Na via da conveniência, o famoso colunista da Folha de São Paulo, Clovis Rossi, por exemplo, pergunta no seu blog: “Alguém aí tinha alguma dúvida de que é assim que funcionam as embaixadas dos Estados Unidos?” Curiosamente, até duas semanas atrás, os que insistiam em denunciar o imperialismo yankee eram tidos pelos “sensatos e realistas” como os paranóicos, viúvas dos soviéticos, mas agora, depois do Wikileaks, todo mundo sempre soube que era assim que a máquina andava…

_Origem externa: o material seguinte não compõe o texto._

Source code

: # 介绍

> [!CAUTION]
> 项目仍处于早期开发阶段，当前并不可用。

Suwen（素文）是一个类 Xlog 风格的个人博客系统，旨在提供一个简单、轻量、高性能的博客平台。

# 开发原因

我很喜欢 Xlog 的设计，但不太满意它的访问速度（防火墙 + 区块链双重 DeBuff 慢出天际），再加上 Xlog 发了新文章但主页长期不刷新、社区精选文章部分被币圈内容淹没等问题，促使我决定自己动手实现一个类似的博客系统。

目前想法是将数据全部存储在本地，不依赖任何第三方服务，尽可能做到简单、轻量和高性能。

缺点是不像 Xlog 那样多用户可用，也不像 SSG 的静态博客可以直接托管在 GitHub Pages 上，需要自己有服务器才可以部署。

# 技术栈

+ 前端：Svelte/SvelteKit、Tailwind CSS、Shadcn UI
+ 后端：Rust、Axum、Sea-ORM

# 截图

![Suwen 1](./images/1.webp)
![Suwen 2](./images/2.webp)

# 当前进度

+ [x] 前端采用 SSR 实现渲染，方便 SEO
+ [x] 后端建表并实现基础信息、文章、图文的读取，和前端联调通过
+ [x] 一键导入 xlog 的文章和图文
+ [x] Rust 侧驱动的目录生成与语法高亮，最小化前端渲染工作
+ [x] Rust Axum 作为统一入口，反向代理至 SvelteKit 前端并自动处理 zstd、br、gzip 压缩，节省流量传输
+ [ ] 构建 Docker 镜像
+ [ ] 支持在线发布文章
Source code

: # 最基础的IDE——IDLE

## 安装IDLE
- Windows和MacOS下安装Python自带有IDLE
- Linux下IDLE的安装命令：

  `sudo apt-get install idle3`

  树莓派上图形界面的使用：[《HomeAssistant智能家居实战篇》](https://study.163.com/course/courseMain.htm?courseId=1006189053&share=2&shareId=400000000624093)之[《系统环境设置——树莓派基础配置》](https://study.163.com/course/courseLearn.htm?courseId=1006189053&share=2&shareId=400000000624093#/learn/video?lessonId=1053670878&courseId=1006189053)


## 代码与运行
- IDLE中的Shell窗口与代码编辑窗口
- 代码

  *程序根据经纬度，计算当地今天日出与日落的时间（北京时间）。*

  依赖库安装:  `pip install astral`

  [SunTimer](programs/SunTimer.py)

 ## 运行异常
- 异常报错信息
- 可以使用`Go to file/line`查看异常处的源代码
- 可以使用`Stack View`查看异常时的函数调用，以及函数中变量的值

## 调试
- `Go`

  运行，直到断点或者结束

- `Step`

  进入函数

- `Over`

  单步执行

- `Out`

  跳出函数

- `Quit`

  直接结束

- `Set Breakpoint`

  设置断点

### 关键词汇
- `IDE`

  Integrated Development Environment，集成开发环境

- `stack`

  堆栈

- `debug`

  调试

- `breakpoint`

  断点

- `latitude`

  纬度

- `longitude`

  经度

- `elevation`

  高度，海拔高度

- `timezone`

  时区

Na via critica, outros questionamentos mais de fundo são intrigantes. Qual foi o critério para o tratamento exclusivo dos cinco grandes jornais escolhidos por Julian Assange, o criador do Wikileaks, para difundir os 250 mil arquivos filtrados? Para o banquete de transparência que o Wikileaks quer oferecer parece estar faltando tempero no próprio prato do website, que não é absolutamente transparente sobre si mesmo.

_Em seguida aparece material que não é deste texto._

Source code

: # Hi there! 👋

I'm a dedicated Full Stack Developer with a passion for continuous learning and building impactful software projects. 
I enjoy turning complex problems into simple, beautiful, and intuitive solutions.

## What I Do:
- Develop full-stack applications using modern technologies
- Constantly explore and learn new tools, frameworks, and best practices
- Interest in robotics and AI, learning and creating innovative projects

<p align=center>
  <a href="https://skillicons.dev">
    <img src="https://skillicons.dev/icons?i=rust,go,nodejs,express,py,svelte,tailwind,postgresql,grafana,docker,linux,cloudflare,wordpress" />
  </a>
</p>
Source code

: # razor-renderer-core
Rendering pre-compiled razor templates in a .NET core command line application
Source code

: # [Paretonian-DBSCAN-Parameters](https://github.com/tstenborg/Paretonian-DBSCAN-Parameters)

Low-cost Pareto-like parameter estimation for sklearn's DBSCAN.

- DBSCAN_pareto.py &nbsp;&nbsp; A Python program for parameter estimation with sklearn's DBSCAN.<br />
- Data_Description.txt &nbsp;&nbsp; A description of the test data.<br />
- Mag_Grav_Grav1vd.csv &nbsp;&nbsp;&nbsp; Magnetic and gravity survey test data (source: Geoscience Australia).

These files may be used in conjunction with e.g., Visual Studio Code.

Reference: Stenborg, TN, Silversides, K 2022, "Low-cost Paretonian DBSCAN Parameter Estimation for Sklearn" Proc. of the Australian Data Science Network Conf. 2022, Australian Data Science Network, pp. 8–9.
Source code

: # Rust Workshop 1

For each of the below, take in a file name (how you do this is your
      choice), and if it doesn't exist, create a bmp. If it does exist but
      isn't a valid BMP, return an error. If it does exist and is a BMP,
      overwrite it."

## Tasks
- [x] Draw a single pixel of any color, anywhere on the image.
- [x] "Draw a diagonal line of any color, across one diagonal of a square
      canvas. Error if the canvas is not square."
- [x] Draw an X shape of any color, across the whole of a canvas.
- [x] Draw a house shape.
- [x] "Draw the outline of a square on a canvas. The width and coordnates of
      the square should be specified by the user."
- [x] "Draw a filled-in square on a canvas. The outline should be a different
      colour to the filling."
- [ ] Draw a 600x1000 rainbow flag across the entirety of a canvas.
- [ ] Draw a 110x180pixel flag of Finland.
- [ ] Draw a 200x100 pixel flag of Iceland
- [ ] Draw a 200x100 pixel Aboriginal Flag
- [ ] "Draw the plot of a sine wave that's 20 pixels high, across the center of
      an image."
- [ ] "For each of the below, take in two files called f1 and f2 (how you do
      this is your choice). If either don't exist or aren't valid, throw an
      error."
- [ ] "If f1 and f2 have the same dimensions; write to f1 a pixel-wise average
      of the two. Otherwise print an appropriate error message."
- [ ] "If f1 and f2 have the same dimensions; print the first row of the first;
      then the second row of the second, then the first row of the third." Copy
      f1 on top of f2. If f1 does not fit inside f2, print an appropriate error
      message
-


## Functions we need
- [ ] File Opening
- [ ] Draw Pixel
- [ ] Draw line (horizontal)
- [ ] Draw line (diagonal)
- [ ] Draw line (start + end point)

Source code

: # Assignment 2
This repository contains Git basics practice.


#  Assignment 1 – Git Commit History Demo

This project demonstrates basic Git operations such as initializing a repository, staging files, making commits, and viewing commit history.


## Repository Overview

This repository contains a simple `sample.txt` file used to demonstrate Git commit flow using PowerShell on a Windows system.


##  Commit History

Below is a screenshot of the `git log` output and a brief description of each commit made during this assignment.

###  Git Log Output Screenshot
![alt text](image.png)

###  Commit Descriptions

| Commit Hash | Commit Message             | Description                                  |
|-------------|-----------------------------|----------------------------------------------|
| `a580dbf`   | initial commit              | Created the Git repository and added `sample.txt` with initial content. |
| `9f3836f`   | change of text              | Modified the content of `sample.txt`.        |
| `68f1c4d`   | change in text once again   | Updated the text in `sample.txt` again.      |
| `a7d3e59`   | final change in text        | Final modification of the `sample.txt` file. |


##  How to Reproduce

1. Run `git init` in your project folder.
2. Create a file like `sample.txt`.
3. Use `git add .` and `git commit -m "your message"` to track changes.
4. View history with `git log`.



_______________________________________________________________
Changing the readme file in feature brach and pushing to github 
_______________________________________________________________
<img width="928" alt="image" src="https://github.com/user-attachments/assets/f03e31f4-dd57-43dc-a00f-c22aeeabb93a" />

Há uma razoabilidade na desconfiança com que é visto o pacto confidencial do Wikileaks com o “consórcio dos cinco”, como está sendo chamado os grandes jornais que tiveram acesso prioritário aos papéis: The New York Times, El País, Le Monde, Der Spiegel e o The Guardian, aqui de Londres. Durante meses apenas esses cinco jornais acumularam o acervo de segredos e antes de tornar as informações públicas advertiram ao Departamento de Estado dos Estados Unidos que o fariam dentro de certas normas “éticas” acordadas.


Então a pergunta que nos faz questionar o caráter revolucionário do Wikileaks é: o que não é divulgado quando aparentemente tudo é divulgado e por quê? Um exemplo já conhecido: por que os conteúdos sobre Israel, um dos países que mais preocupações deveria ter com o vazamento dos telegramas diplomáticos em função das barbaridades que cometem contra os palestinos, ainda não foi citado?


De todo modo, o vazamento do Wikileaks sobre como a diplomacia realmente funciona é um experimento vivo de combinação de tecnologias de novos meios com a mídia tradicional. Ou seja, falamos de novos meios e novas práticas jornalísticas, mas o Wikileaks ainda precisou, ou optou deliberadamente (talvez por razões obscuras), pelas velhas plataformas em formato papel e financiamento de grandes agências para apresentar a informação de forma inteligível e impactante.


O Che Guevara?


Agora, embora essas críticas apresentem fundamento para a desconfiança sobre a “nobreza” do projeto Wikileaks e do seu fundador, Julian Assange, é justo lembrar que a articulação para a publicação dos conteúdos dos documentos se estendeu para formas além da grande mídia, envolvendo jornalistas independentes e plataformas não-convencionais.


Parece que Assange quis furar o cerco de imprensa internacional e da maneira como ela acabada dominando a interpretação que o público vai dar aos documentos. Por isso, além dos cinco grandes jornais estrangeiros, somou-se ao projeto um grupo de jornalistas independentes. No Brasil, a jornalista convidada para organizar esse processo foi a Natália Viana, que está mantendo um blog em parceria entre o Wikileaks e revista brasileira Carta Capital.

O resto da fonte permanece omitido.